Animations can be created either by a modeler or by an individual animator, including using Motion Capture. Actually, after receiving mocap data from a real person (this process, I think, should be clear), they are finalized with a file and turned into ordinary animations. The plus, of course, is obvious - the animations become more realistic. The problems here are that realism is not always good, and that the animator himself can often do it better, faster and cheaper by hand.

In addition to the above, it is worth mentioning Ragdoll. The bottom line is that instead of animation, physics is applied to the bones of the skeleton, as a result of which the character can fall, die, etc. more “realistically” (from the point of view of physics). Ragdoll, by the way, also happens in 2d, but this is rare.

And in connection with a related question, I’ll draw your attention to IK (Inverse Kinematics) - it is very likely that it was used in these games. But, in general, this is just my guess; I didn’t hold a candle to the development of these games.

WHAT TO DO?

What to do if you are not an artist, or an animator, or a modeler, etc.

1. Find an artist/modeler for free (then go to gamedev.ru).
2. Find an artist/modeler for money (on freelance exchanges).
3. Find the work of a modeler artist for free (start with opengameart.org, and also look at stores and forums of popular game engines - there are a lot of free sprites and models there).
4. Find the results of an artist/modeler’s work for money (in stores of popular engines, or simply in online stores of textures and 3D models, but in the latter, be careful - not all models are optimized for games).

Be careful with licenses! Many "free" licenses have requirements that may not be possible for your project to meet! Proprietary - even more so!
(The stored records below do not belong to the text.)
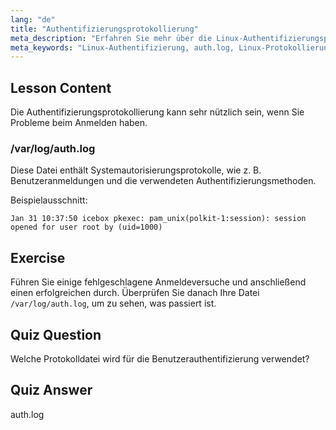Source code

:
 ```yaml
---
lang: "de"
title: "Authentifizierungsprotokollierung"
meta_description: "Erfahren Sie mehr über die Linux-Authentifizierungsprotokollierung mit /var/log/auth.log. Verstehen Sie Benutzeranmeldungen und beheben Sie Zugriffsprobleme mit diesem wichtigen Leitfaden."
meta_keywords: "Linux-Authentifizierung, auth.log, Linux-Protokollierung, Benutzeranmeldung, Linux-Sicherheit, Anfänger, Tutorial, Leitfaden"
---
```


## Lesson Content

Die Authentifizierungsprotokollierung kann sehr nützlich sein, wenn Sie Probleme beim Anmelden haben.

### /var/log/auth.log

Diese Datei enthält Systemautorisierungsprotokolle, wie z. B. Benutzeranmeldungen und die verwendeten Authentifizierungsmethoden.

Beispielausschnitt:

```plaintext
Jan 31 10:37:50 icebox pkexec: pam_unix(polkit-1:session): session opened for user root by (uid=1000)
```

## Exercise

Führen Sie einige fehlgeschlagene Anmeldeversuche und anschließend einen erfolgreichen durch. Überprüfen Sie danach Ihre Datei `/var/log/auth.log`, um zu sehen, was passiert ist.

## Quiz Question

Welche Protokolldatei wird für die Benutzerauthentifizierung verwendet?

## Quiz Answer

auth.log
1. Learn and do everything yourself. The arms straighten with great desire and perseverance. Another thing is that professionals in their field will do everything “right now”.
2. Be creative and simplify the character so that even you can draw animations for it.
3. Show even more creativity: take a character in 3D (it’s much easier to find one for free than frame-by-frame animations of characters for 2D games), take screenshots of him from the desired angle with the desired animation. Profit.
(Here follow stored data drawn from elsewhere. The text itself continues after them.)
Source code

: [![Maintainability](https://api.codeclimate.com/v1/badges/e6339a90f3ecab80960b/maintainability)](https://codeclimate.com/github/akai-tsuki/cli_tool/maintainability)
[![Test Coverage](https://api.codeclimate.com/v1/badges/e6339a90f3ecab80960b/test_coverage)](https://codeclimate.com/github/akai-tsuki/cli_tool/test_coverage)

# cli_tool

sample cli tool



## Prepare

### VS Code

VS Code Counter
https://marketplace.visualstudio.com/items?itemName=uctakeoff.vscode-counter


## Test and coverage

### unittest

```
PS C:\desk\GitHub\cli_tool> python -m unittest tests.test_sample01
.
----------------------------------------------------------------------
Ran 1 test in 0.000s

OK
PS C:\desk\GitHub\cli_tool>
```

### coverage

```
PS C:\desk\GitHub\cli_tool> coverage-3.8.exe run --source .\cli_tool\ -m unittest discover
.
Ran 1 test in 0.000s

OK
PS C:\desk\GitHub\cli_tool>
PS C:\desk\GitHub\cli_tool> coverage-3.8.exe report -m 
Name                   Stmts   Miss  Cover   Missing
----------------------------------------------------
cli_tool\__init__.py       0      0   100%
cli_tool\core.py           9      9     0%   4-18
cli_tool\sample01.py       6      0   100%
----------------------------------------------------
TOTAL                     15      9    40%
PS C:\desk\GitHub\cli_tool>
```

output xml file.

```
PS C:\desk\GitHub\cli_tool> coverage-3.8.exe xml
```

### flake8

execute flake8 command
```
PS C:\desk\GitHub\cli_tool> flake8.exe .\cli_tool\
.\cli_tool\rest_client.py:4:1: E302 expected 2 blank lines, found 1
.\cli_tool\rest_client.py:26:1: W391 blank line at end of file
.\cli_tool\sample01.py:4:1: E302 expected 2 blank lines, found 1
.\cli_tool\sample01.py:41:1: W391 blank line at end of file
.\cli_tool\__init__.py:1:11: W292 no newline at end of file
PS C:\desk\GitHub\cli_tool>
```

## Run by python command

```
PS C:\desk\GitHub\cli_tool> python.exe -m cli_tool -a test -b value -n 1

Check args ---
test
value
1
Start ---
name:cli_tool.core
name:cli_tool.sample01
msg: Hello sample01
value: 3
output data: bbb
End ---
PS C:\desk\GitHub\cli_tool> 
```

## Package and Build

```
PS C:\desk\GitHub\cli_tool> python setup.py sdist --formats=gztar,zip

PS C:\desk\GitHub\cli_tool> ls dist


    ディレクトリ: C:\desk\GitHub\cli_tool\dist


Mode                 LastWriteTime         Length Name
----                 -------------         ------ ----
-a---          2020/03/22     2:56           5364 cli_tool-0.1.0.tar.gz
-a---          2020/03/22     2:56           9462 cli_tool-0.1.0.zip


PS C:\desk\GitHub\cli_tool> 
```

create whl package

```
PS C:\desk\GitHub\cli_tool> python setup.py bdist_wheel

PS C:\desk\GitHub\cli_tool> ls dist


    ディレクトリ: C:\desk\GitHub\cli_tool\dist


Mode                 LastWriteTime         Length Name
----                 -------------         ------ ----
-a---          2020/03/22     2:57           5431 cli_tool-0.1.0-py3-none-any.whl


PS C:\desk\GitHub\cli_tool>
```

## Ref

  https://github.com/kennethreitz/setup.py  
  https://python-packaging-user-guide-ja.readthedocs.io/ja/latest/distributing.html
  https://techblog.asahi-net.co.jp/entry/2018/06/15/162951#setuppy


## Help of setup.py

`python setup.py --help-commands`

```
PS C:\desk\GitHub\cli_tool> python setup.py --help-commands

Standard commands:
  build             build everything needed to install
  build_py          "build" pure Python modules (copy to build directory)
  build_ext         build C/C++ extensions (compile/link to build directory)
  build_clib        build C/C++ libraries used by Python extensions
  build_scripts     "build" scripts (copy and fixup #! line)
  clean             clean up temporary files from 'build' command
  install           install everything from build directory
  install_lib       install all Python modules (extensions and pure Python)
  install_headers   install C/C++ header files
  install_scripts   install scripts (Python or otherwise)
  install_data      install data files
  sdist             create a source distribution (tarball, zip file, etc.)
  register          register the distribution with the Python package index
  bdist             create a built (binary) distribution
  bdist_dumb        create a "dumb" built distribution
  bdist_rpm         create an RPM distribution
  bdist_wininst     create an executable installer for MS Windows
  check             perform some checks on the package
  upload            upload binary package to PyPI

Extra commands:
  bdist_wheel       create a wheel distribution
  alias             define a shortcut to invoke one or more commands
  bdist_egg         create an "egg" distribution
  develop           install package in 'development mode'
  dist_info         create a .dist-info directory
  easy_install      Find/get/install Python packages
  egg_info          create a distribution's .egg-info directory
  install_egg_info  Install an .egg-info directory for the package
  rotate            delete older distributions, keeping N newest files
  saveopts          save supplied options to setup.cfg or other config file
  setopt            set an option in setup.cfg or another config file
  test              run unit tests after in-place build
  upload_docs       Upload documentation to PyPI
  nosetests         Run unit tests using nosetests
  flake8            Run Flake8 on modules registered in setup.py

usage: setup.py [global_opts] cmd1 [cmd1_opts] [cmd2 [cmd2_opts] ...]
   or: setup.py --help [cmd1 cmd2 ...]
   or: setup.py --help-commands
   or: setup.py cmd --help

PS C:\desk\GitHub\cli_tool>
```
P.S. As a bonus - Carnegie Mellon University Motion Capture Database. It is the same, converted for Unity: , , . For free.

Creating a three-dimensional character for a logo or commercial is only half the battle. Once your character's appearance is ready, agreed upon and approved, the fun begins - creating 3D animation. This is a labor-intensive and incredibly interesting process that ultimately allows you to “revive” any idea.. For example, teach a character to talk to a client, be sad and happy, think and move, get into adventures and show with his fingers how to use your product.

The work of 3D animators is a colossal effort, allowing them to create not just a moving picture, but also a completely reliable reality around. How 3D animation is created and what miracles can be created skillfully, we will examine in more detail in the article.

To quote Dr. Frankenstein: It's alive!

Animation of three-dimensional objects differs significantly from 2d animation - “flat” cartoons, where volume was achieved using perspective and proper coloring of characters and surroundings. Today, technology allows you to immediately show its shape with lighting and camera movement. In this case, the concept of animation changes:

2d animation- creating the illusion of movement or changing the shape of objects using technical techniques.

3d animation— automatic movement or transformation of objects in space and time.

Simply put, previously it was necessary to draw the movement of each character frame by frame. Now it is enough to create a three-dimensional model of the character, after which it can be moved in space without additional effort and drawings. But it’s simple to say, but in reality, reviving a 3D character model is quite a complex process. To make the figure move, it is not enough to have access to a computer and smart programs. You also need to imagine how the hero can move, what forces influence him (not the higher ones, but, for example, gravity, friction and resistance).

If you want to get something with character, it is important to turn to animators who are aware of all the subtleties and are ready to fanatically work out every detail. Not only the gait, but also facial expressions, the movement of hairs, and the sliding of fabric (if the hero, of course, wears clothes).

To take everything into account at once, you need to be a little bit of a wizard and a little bit of a genius - a quite apt description for the animators at KLONA studio.

How to create something other than a zombie: features of 3D character animation

As the modern wisdom goes: nothing is zombies but zombies. And if your hero is not him, then the character animation should be “live”, or, as they say nowadays, believable. The viewer must believe that the hero really walks, looks, grimaces or smiles, interacts with the environment.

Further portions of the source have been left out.